### Exercise directions
Among the records below, find each line that includes the string "AboutSupport" and copy it.

****************

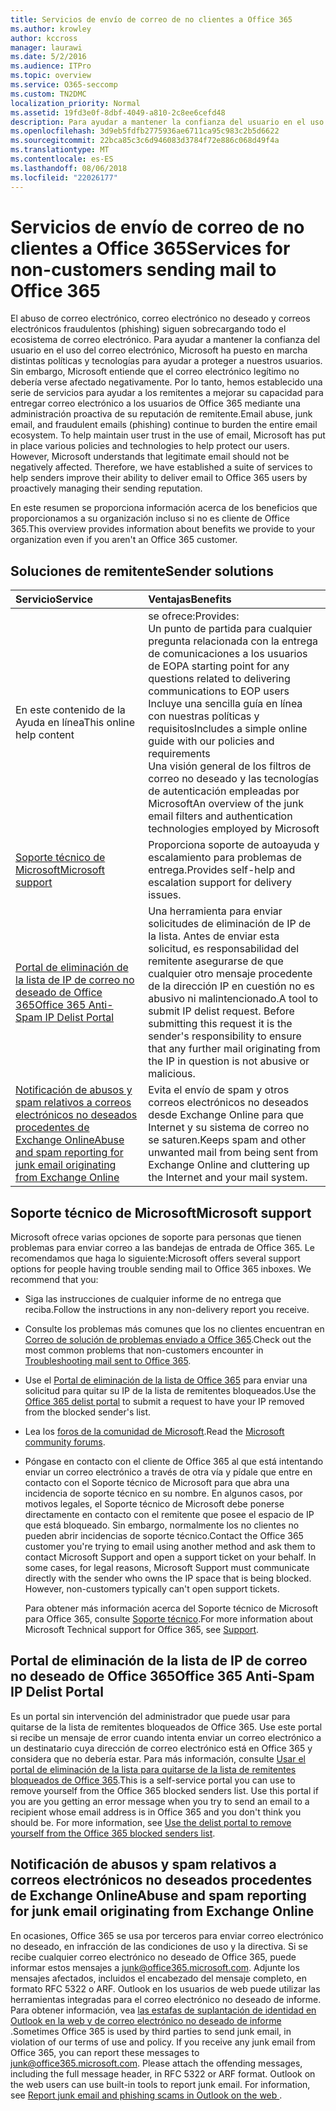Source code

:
 ```yaml
---
title: Servicios de envío de correo de no clientes a Office 365
ms.author: krowley
author: kccross
manager: laurawi
ms.date: 5/2/2016
ms.audience: ITPro
ms.topic: overview
ms.service: O365-seccomp
ms.custom: TN2DMC
localization_priority: Normal
ms.assetid: 19fd3e0f-8dbf-4049-a810-2c8ee6cefd48
description: Para ayudar a mantener la confianza del usuario en el uso del correo electrónico, Microsoft ha puesto en marcha distintas políticas y tecnologías para ayudar a proteger a nuestros usuarios.
ms.openlocfilehash: 3d9eb5fdfb2775936ae6711ca95c983c2b5d6622
ms.sourcegitcommit: 22bca85c3c6d946083d3784f72e886c068d49f4a
ms.translationtype: MT
ms.contentlocale: es-ES
ms.lasthandoff: 08/06/2018
ms.locfileid: "22026177"
---
```

# <a name="services-for-non-customers-sending-mail-to-office-365"></a><span data-ttu-id="cde13-103">Servicios de envío de correo de no clientes a Office 365</span><span class="sxs-lookup"><span data-stu-id="cde13-103">Services for non-customers sending mail to Office 365</span></span>
  
<span data-ttu-id="cde13-p101">El abuso de correo electrónico, correo electrónico no deseado y correos electrónicos fraudulentos (phishing) siguen sobrecargando todo el ecosistema de correo electrónico. Para ayudar a mantener la confianza del usuario en el uso del correo electrónico, Microsoft ha puesto en marcha distintas políticas y tecnologías para ayudar a proteger a nuestros usuarios. Sin embargo, Microsoft entiende que el correo electrónico legítimo no debería verse afectado negativamente. Por lo tanto, hemos establecido una serie de servicios para ayudar a los remitentes a mejorar su capacidad para entregar correo electrónico a los usuarios de Office 365 mediante una administración proactiva de su reputación de remitente.</span><span class="sxs-lookup"><span data-stu-id="cde13-p101">Email abuse, junk email, and fraudulent emails (phishing) continue to burden the entire email ecosystem. To help maintain user trust in the use of email, Microsoft has put in place various policies and technologies to help protect our users. However, Microsoft understands that legitimate email should not be negatively affected. Therefore, we have established a suite of services to help senders improve their ability to deliver email to Office 365 users by proactively managing their sending reputation.</span></span>
  
<span data-ttu-id="cde13-108">En este resumen se proporciona información acerca de los beneficios que proporcionamos a su organización incluso si no es cliente de Office 365.</span><span class="sxs-lookup"><span data-stu-id="cde13-108">This overview provides information about benefits we provide to your organization even if you aren't an Office 365 customer.</span></span>
  
## <a name="sender-solutions"></a><span data-ttu-id="cde13-109">Soluciones de remitente</span><span class="sxs-lookup"><span data-stu-id="cde13-109">Sender solutions</span></span>
<span data-ttu-id="cde13-110"><a name="sectionSection0"> </a></span><span class="sxs-lookup"><span data-stu-id="cde13-110"></span></span>

|<span data-ttu-id="cde13-111">**Servicio**</span><span class="sxs-lookup"><span data-stu-id="cde13-111">**Service**</span></span>|<span data-ttu-id="cde13-112">**Ventajas**</span><span class="sxs-lookup"><span data-stu-id="cde13-112">**Benefits**</span></span>|
|:-----|:-----|
|<span data-ttu-id="cde13-113">En este contenido de la Ayuda en línea</span><span class="sxs-lookup"><span data-stu-id="cde13-113">This online help content</span></span>  <br/> | <span data-ttu-id="cde13-114">se ofrece:</span><span class="sxs-lookup"><span data-stu-id="cde13-114">Provides:</span></span>  <br/>  <span data-ttu-id="cde13-115">Un punto de partida para cualquier pregunta relacionada con la entrega de comunicaciones a los usuarios de EOP</span><span class="sxs-lookup"><span data-stu-id="cde13-115">A starting point for any questions related to delivering communications to EOP users</span></span>  <br/>  <span data-ttu-id="cde13-116">Incluye una sencilla guía en línea con nuestras políticas y requisitos</span><span class="sxs-lookup"><span data-stu-id="cde13-116">Includes a simple online guide with our policies and requirements</span></span>  <br/>  <span data-ttu-id="cde13-117">Una visión general de los filtros de correo no deseado y las tecnologías de autenticación empleadas por Microsoft</span><span class="sxs-lookup"><span data-stu-id="cde13-117">An overview of the junk email filters and authentication technologies employed by Microsoft</span></span>  <br/> |
|[<span data-ttu-id="cde13-118">Soporte técnico de Microsoft</span><span class="sxs-lookup"><span data-stu-id="cde13-118">Microsoft support</span></span>](services-for-non-customers.md#AboutSupport) <br/> |<span data-ttu-id="cde13-119">Proporciona soporte de autoayuda y escalamiento para problemas de entrega.</span><span class="sxs-lookup"><span data-stu-id="cde13-119">Provides self-help and escalation support for delivery issues.</span></span>  <br/> |
|[<span data-ttu-id="cde13-120">Portal de eliminación de la lista de IP de correo no deseado de Office 365</span><span class="sxs-lookup"><span data-stu-id="cde13-120">Office 365 Anti-Spam IP Delist Portal</span></span>](services-for-non-customers.md#DelistPortal) <br/> |<span data-ttu-id="cde13-p102">Una herramienta para enviar solicitudes de eliminación de IP de la lista. Antes de enviar esta solicitud, es responsabilidad del remitente asegurarse de que cualquier otro mensaje procedente de la dirección IP en cuestión no es abusivo ni malintencionado.</span><span class="sxs-lookup"><span data-stu-id="cde13-p102">A tool to submit IP delist request. Before submitting this request it is the sender's responsibility to ensure that any further mail originating from the IP in question is not abusive or malicious.</span></span>  <br/> |
|[<span data-ttu-id="cde13-123">Notificación de abusos y spam relativos a correos electrónicos no deseados procedentes de Exchange Online</span><span class="sxs-lookup"><span data-stu-id="cde13-123">Abuse and spam reporting for junk email originating from Exchange Online</span></span>](services-for-non-customers.md#ReportOurJunk) <br/> |<span data-ttu-id="cde13-124">Evita el envío de spam y otros correos electrónicos no deseados desde Exchange Online para que Internet y su sistema de correo no se saturen.</span><span class="sxs-lookup"><span data-stu-id="cde13-124">Keeps spam and other unwanted mail from being sent from Exchange Online and cluttering up the Internet and your mail system.</span></span>  <br/> |
   
## <a name="microsoft-support"></a><span data-ttu-id="cde13-125">Soporte técnico de Microsoft</span><span class="sxs-lookup"><span data-stu-id="cde13-125">Microsoft support</span></span>
<span data-ttu-id="cde13-126"><a name="AboutSupport"> </a></span><span class="sxs-lookup"><span data-stu-id="cde13-126"></span></span>

<span data-ttu-id="cde13-p103">Microsoft ofrece varias opciones de soporte para personas que tienen problemas para enviar correo a las bandejas de entrada de Office 365. Le recomendamos que haga lo siguiente:</span><span class="sxs-lookup"><span data-stu-id="cde13-p103">Microsoft offers several support options for people having trouble sending mail to Office 365 inboxes. We recommend that you:</span></span>
  
- <span data-ttu-id="cde13-129">Siga las instrucciones de cualquier informe de no entrega que reciba.</span><span class="sxs-lookup"><span data-stu-id="cde13-129">Follow the instructions in any non-delivery report you receive.</span></span>
    
- <span data-ttu-id="cde13-130">Consulte los problemas más comunes que los no clientes encuentran en [Correo de solución de problemas enviado a Office 365](troubleshooting-mail-sent-to-office-365.md).</span><span class="sxs-lookup"><span data-stu-id="cde13-130">Check out the most common problems that non-customers encounter in [Troubleshooting mail sent to Office 365](troubleshooting-mail-sent-to-office-365.md).</span></span>
    
- <span data-ttu-id="cde13-131">Use el [Portal de eliminación de la lista de Office 365](https://sender.office.com) para enviar una solicitud para quitar su IP de la lista de remitentes bloqueados.</span><span class="sxs-lookup"><span data-stu-id="cde13-131">Use the [Office 365 delist portal](https://sender.office.com) to submit a request to have your IP removed from the blocked sender's list.</span></span> 
    
- <span data-ttu-id="cde13-132">Lea los [foros de la comunidad de Microsoft](https://community.office365.com/en-us/f/).</span><span class="sxs-lookup"><span data-stu-id="cde13-132">Read the [Microsoft community forums](https://community.office365.com/en-us/f/).</span></span>
    
- <span data-ttu-id="cde13-p104">Póngase en contacto con el cliente de Office 365 al que está intentando enviar un correo electrónico a través de otra vía y pídale que entre en contacto con el Soporte técnico de Microsoft para que abra una incidencia de soporte técnico en su nombre. En algunos casos, por motivos legales, el Soporte técnico de Microsoft debe ponerse directamente en contacto con el remitente que posee el espacio de IP que está bloqueado. Sin embargo, normalmente los no clientes no pueden abrir incidencias de soporte técnico.</span><span class="sxs-lookup"><span data-stu-id="cde13-p104">Contact the Office 365 customer you're trying to email using another method and ask them to contact Microsoft Support and open a support ticket on your behalf. In some cases, for legal reasons, Microsoft Support must communicate directly with the sender who owns the IP space that is being blocked. However, non-customers typically can't open support tickets.</span></span>
    
     <span data-ttu-id="cde13-136">Para obtener más información acerca del Soporte técnico de Microsoft para Office 365, consulte [Soporte técnico](https://technet.microsoft.com/library/office-365-support.aspx).</span><span class="sxs-lookup"><span data-stu-id="cde13-136">For more information about Microsoft Technical support for Office 365, see [Support](https://technet.microsoft.com/library/office-365-support.aspx).</span></span>
    
## <a name="office-365-anti-spam-ip-delist-portal"></a><span data-ttu-id="cde13-137">Portal de eliminación de la lista de IP de correo no deseado de Office 365</span><span class="sxs-lookup"><span data-stu-id="cde13-137">Office 365 Anti-Spam IP Delist Portal</span></span>
<span data-ttu-id="cde13-138"><a name="DelistPortal"> </a></span><span class="sxs-lookup"><span data-stu-id="cde13-138"></span></span>

<span data-ttu-id="cde13-p105">Es un portal sin intervención del administrador que puede usar para quitarse de la lista de remitentes bloqueados de Office 365. Use este portal si recibe un mensaje de error cuando intenta enviar un correo electrónico a un destinatario cuya dirección de correo electrónico está en Office 365 y considera que no debería estar. Para más información, consulte [Usar el portal de eliminación de la lista para quitarse de la lista de remitentes bloqueados de Office 365](use-the-delist-portal-to-remove-yourself-from-the-office-365-blocked-senders-lis.md).</span><span class="sxs-lookup"><span data-stu-id="cde13-p105">This is a self-service portal you can use to remove yourself from the Office 365 blocked senders list. Use this portal if you are you getting an error message when you try to send an email to a recipient whose email address is in Office 365 and you don't think you should be. For more information, see [Use the delist portal to remove yourself from the Office 365 blocked senders list](use-the-delist-portal-to-remove-yourself-from-the-office-365-blocked-senders-lis.md).</span></span>
  
## <a name="abuse-and-spam-reporting-for-junk-email-originating-from-exchange-online"></a><span data-ttu-id="cde13-142">Notificación de abusos y spam relativos a correos electrónicos no deseados procedentes de Exchange Online</span><span class="sxs-lookup"><span data-stu-id="cde13-142">Abuse and spam reporting for junk email originating from Exchange Online</span></span>
<span data-ttu-id="cde13-143"><a name="ReportOurJunk"> </a></span><span class="sxs-lookup"><span data-stu-id="cde13-143"></span></span>

<span data-ttu-id="cde13-p106">En ocasiones, Office 365 se usa por terceros para enviar correo electrónico no deseado, en infracción de las condiciones de uso y la directiva. Si se recibe cualquier correo electrónico no deseado de Office 365, puede informar estos mensajes a [junk@office365.microsoft.com](mailto:junk@office365.microsoft.com). Adjunte los mensajes afectados, incluidos el encabezado del mensaje completo, en formato RFC 5322 o ARF. Outlook en los usuarios de web puede utilizar las herramientas integradas para el correo electrónico no deseado de informe. Para obtener información, vea [las estafas de suplantación de identidad en Outlook en la web y de correo electrónico no deseado de informe ](report-junk-email-and-phishing-scams-in-outlook-on-the-web-eop.md).</span><span class="sxs-lookup"><span data-stu-id="cde13-p106">Sometimes Office 365 is used by third parties to send junk email, in violation of our terms of use and policy. If you receive any junk email from Office 365, you can report these messages to [junk@office365.microsoft.com](mailto:junk@office365.microsoft.com). Please attach the offending messages, including the full message header, in RFC 5322 or ARF format. Outlook on the web users can use built-in tools to report junk email. For information, see [Report junk email and phishing scams in Outlook on the web ](report-junk-email-and-phishing-scams-in-outlook-on-the-web-eop.md).</span></span>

****************

### Written response
|[<span data-ttu-id="cde13-118">Soporte técnico de Microsoft</span><span class="sxs-lookup"><span data-stu-id="cde13-118">Microsoft support</span></span>](services-for-non-customers.md#AboutSupport) <br/> |<span data-ttu-id="cde13-119">Proporciona soporte de autoayuda y escalamiento para problemas de entrega.</span><span class="sxs-lookup"><span data-stu-id="cde13-119">Provides self-help and escalation support for delivery issues.</span></span>  <br/> |
<span data-ttu-id="cde13-126"><a name="AboutSupport"> </a></span><span class="sxs-lookup"><span data-stu-id="cde13-126"></span></span>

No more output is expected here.